PROBLEM: Reproduce the records exactly, but not the pictures.

━━ DATASET ENTRIES

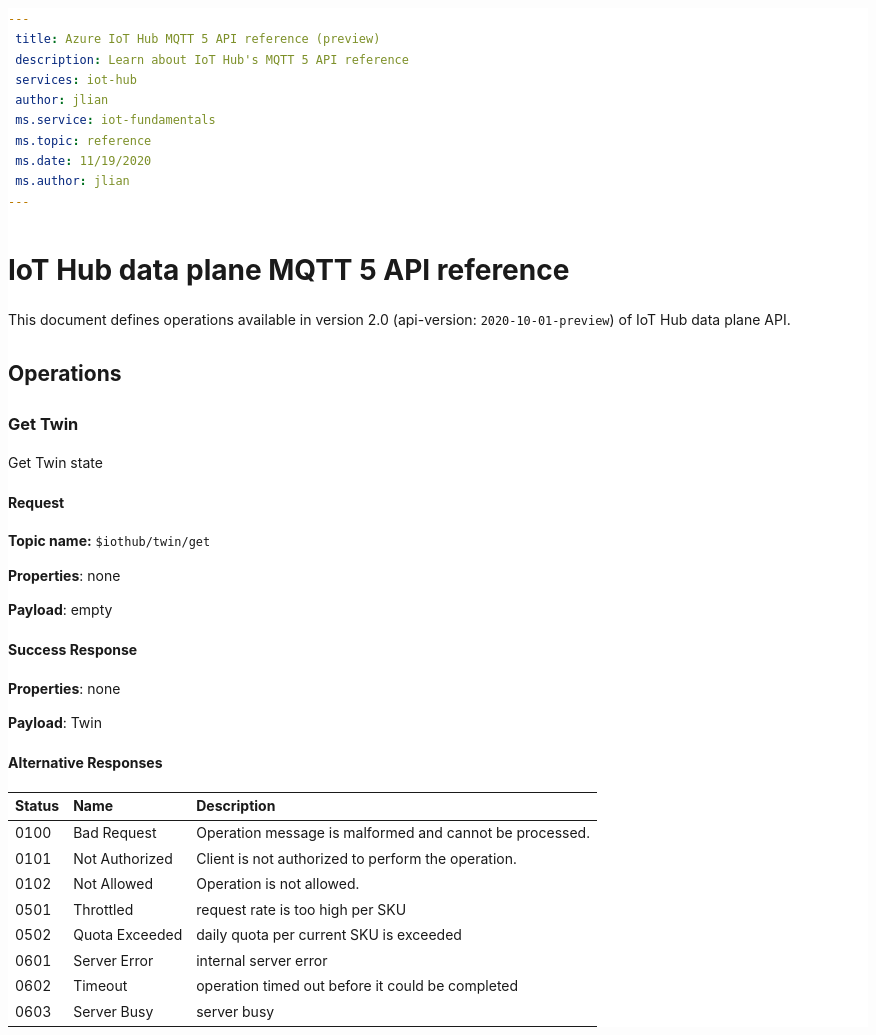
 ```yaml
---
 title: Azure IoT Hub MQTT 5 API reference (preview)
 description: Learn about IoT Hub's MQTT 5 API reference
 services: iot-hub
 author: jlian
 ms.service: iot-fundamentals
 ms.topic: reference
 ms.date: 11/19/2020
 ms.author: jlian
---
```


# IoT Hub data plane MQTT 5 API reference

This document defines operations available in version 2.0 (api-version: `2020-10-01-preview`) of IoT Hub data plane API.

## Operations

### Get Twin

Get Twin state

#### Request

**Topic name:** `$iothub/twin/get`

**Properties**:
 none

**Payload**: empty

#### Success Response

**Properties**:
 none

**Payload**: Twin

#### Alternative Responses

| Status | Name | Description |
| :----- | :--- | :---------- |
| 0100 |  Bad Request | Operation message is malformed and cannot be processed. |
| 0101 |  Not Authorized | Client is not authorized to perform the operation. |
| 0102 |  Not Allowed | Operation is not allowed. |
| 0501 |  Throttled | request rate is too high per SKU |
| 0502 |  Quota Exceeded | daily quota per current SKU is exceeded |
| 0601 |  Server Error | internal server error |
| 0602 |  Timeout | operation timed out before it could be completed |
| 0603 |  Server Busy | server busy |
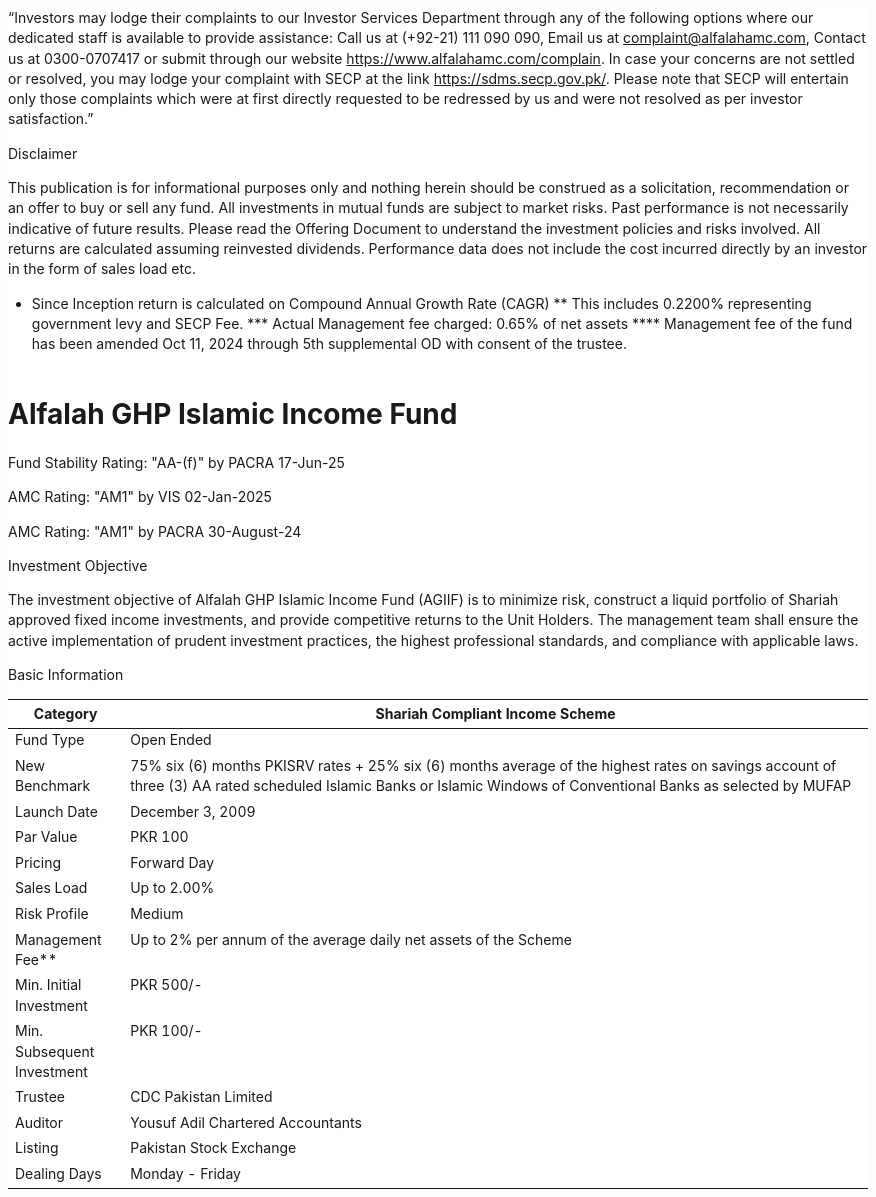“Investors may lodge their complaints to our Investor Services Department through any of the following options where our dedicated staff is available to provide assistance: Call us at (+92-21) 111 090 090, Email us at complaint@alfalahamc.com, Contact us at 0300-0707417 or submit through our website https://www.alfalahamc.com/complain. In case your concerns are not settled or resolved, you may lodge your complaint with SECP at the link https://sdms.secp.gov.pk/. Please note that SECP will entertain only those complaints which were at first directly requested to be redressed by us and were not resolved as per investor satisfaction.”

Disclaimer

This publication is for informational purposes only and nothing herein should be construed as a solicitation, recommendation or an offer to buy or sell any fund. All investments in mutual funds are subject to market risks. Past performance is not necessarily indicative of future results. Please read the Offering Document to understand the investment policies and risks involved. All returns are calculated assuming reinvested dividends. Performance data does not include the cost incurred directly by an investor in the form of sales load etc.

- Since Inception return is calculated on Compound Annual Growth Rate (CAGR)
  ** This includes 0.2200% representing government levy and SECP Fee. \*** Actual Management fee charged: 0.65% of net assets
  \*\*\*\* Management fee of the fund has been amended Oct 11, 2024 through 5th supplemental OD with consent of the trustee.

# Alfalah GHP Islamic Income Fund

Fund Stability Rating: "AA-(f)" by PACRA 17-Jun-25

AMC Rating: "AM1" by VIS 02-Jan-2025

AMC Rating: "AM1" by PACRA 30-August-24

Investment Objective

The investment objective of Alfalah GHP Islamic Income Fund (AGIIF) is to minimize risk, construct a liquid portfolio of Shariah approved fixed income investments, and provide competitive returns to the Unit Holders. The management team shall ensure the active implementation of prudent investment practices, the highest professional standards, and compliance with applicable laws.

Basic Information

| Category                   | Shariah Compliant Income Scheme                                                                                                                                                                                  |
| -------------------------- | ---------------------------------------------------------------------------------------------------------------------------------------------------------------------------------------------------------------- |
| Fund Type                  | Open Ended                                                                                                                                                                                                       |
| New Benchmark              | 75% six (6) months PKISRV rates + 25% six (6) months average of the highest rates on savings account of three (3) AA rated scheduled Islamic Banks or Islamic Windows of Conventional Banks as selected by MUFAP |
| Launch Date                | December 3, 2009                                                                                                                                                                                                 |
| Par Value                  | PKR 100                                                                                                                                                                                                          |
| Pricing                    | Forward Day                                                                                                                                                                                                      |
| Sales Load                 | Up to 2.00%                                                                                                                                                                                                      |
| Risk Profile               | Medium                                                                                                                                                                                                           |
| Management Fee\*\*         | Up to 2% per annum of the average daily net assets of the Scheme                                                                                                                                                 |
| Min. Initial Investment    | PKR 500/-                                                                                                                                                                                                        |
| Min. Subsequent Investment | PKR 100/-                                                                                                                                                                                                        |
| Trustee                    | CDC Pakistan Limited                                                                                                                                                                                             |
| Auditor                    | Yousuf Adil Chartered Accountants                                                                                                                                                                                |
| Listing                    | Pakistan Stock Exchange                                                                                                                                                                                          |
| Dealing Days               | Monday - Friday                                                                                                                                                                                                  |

━━━━

REPLY TO THE TASK:
 ```yaml
---
 title: Azure IoT Hub MQTT 5 API reference (preview)
 description: Learn about IoT Hub's MQTT 5 API reference
 services: iot-hub
 author: jlian
 ms.service: iot-fundamentals
 ms.topic: reference
 ms.date: 11/19/2020
 ms.author: jlian
---
```


# IoT Hub data plane MQTT 5 API reference

This document defines operations available in version 2.0 (api-version: `2020-10-01-preview`) of IoT Hub data plane API.

## Operations

### Get Twin

Get Twin state

#### Request

**Topic name:** `$iothub/twin/get`

**Properties**:
 none

**Payload**: empty

#### Success Response

**Properties**:
 none

**Payload**: Twin

#### Alternative Responses

| Status | Name | Description |
| :----- | :--- | :---------- |
| 0100 |  Bad Request | Operation message is malformed and cannot be processed. |
| 0101 |  Not Authorized | Client is not authorized to perform the operation. |
| 0102 |  Not Allowed | Operation is not allowed. |
| 0501 |  Throttled | request rate is too high per SKU |
| 0502 |  Quota Exceeded | daily quota per current SKU is exceeded |
| 0601 |  Server Error | internal server error |
| 0602 |  Timeout | operation timed out before it could be completed |
| 0603 |  Server Busy | server busy |
“Investors may lodge their complaints to our Investor Services Department through any of the following options where our dedicated staff is available to provide assistance: Call us at (+92-21) 111 090 090, Email us at complaint@alfalahamc.com, Contact us at 0300-0707417 or submit through our website https://www.alfalahamc.com/complain. In case your concerns are not settled or resolved, you may lodge your complaint with SECP at the link https://sdms.secp.gov.pk/. Please note that SECP will entertain only those complaints which were at first directly requested to be redressed by us and were not resolved as per investor satisfaction.”

Disclaimer

This publication is for informational purposes only and nothing herein should be construed as a solicitation, recommendation or an offer to buy or sell any fund. All investments in mutual funds are subject to market risks. Past performance is not necessarily indicative of future results. Please read the Offering Document to understand the investment policies and risks involved. All returns are calculated assuming reinvested dividends. Performance data does not include the cost incurred directly by an investor in the form of sales load etc.

- Since Inception return is calculated on Compound Annual Growth Rate (CAGR)
  ** This includes 0.2200% representing government levy and SECP Fee. \*** Actual Management fee charged: 0.65% of net assets
  \*\*\*\* Management fee of the fund has been amended Oct 11, 2024 through 5th supplemental OD with consent of the trustee.

# Alfalah GHP Islamic Income Fund

Fund Stability Rating: "AA-(f)" by PACRA 17-Jun-25

AMC Rating: "AM1" by VIS 02-Jan-2025

AMC Rating: "AM1" by PACRA 30-August-24

Investment Objective

The investment objective of Alfalah GHP Islamic Income Fund (AGIIF) is to minimize risk, construct a liquid portfolio of Shariah approved fixed income investments, and provide competitive returns to the Unit Holders. The management team shall ensure the active implementation of prudent investment practices, the highest professional standards, and compliance with applicable laws.

Basic Information

| Category                   | Shariah Compliant Income Scheme                                                                                                                                                                                  |
| -------------------------- | ---------------------------------------------------------------------------------------------------------------------------------------------------------------------------------------------------------------- |
| Fund Type                  | Open Ended                                                                                                                                                                                                       |
| New Benchmark              | 75% six (6) months PKISRV rates + 25% six (6) months average of the highest rates on savings account of three (3) AA rated scheduled Islamic Banks or Islamic Windows of Conventional Banks as selected by MUFAP |
| Launch Date                | December 3, 2009                                                                                                                                                                                                 |
| Par Value                  | PKR 100                                                                                                                                                                                                          |
| Pricing                    | Forward Day                                                                                                                                                                                                      |
| Sales Load                 | Up to 2.00%                                                                                                                                                                                                      |
| Risk Profile               | Medium                                                                                                                                                                                                           |
| Management Fee\*\*         | Up to 2% per annum of the average daily net assets of the Scheme                                                                                                                                                 |
| Min. Initial Investment    | PKR 500/-                                                                                                                                                                                                        |
| Min. Subsequent Investment | PKR 100/-                                                                                                                                                                                                        |
| Trustee                    | CDC Pakistan Limited                                                                                                                                                                                             |
| Auditor                    | Yousuf Adil Chartered Accountants                                                                                                                                                                                |
| Listing                    | Pakistan Stock Exchange                                                                                                                                                                                          |
| Dealing Days               | Monday - Friday                                                                                                                                                                                                  |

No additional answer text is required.